Hundreds of thousands lost to war
Mr Gallan says that the relationship that Bega Valley group has with Timor-Leste is very different to that of other aid organisation as it focuses on fostering people-to-people relationships.
"We went there to listen and to help where we could," he said. "We want to leave some sort of substantial legacy that is practical and is useful for the people in the local community."
When the organisation was established it found a country left in ruins, needing not only to rebuild but needing to establish a new government.
"We lost almost a quarter of a million people. Every single person in East Timor was touched by the war," Mr Guterres said.
"Virtually everything was destroyed, there was no bureaucracy, so we had to build everything. The thing was that we were free. So we worked; to build a country [and to] build a state."
Rebuilding a community, celebrating together
Every year members of the Bega Valley group travel to Timor-Leste's Bariki-Natarbora sub-district to help with rebuilding schools, health programs, agriculture and small businesses.

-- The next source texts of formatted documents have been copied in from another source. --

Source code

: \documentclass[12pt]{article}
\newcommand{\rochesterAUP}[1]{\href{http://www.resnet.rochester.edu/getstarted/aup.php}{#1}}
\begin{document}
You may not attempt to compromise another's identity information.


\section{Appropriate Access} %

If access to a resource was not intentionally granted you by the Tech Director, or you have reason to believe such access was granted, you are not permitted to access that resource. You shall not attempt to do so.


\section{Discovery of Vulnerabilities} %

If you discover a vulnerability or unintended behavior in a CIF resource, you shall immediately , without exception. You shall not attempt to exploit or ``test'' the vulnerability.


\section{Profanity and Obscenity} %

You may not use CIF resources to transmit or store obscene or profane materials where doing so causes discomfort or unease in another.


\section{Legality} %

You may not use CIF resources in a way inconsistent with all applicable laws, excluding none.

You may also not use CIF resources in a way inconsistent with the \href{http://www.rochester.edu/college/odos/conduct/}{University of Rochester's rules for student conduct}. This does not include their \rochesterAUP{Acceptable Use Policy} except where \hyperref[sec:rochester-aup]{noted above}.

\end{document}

The group focuses on transferring the skills and resources of one rural community to another in order to build independence and sustainability.
Children who attended the rebuilt schools grew up to be provided with training to support them to become the new generation of teachers.
And they celebrated with song and music. "Music makes you happy, music gives you peace and that sense of living in harmony with your neighbour and your friends and with your environment," Mr Gutteres said.
Dave Crowden is part of of the Bega Valley group and is also a professional musician and educator.
He organised for hundreds of musician instruments to be sent over to the community, and 2019 he arranged for a combined Bega Valley choir to tour the rough tracks and remote villages of the region.
"Every one of these concerts we played at became big community events," Mr Crowden said.
Vision of an international choral festival
A return visit by a Timor-Leste choir to the Bega Valley was postponed earlier this year, but the Bega Valley choir tour was so successful that the group has an even bigger vision.
"I envisage that maybe one day there would be an International choir festival in Timor," Mr Crowden said.
"Can you imagine; you have a choir from different countries?" Mr Guterres said. Maybe some group from the Pacific, some group from Asia, Japan, or Korea, or India, or even Afghanistan."
Mr Guterres sums up the proposal in the same spirit that has brought the friendship this far: "You sow seed on fertile ground – it will grow."